Task to carry out. Each line in the records that mentions the word "кнопки" needs to be listed.
:::
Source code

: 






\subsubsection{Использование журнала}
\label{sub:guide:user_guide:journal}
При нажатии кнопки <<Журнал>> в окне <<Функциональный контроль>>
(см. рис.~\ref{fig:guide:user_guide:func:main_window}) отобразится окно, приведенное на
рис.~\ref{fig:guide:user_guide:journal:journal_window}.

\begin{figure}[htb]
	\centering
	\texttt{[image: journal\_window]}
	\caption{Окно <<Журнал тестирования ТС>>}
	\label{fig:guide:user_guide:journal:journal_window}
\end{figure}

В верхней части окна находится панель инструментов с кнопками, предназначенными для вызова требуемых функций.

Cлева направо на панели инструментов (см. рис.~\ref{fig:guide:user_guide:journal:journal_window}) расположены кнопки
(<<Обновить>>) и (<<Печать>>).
:::
Reply.
При нажатии кнопки <<Журнал>> в окне <<Функциональный контроль>>
Cлева направо на панели инструментов (см. рис.~\ref{fig:guide:user_guide:journal:journal_window}) расположены кнопки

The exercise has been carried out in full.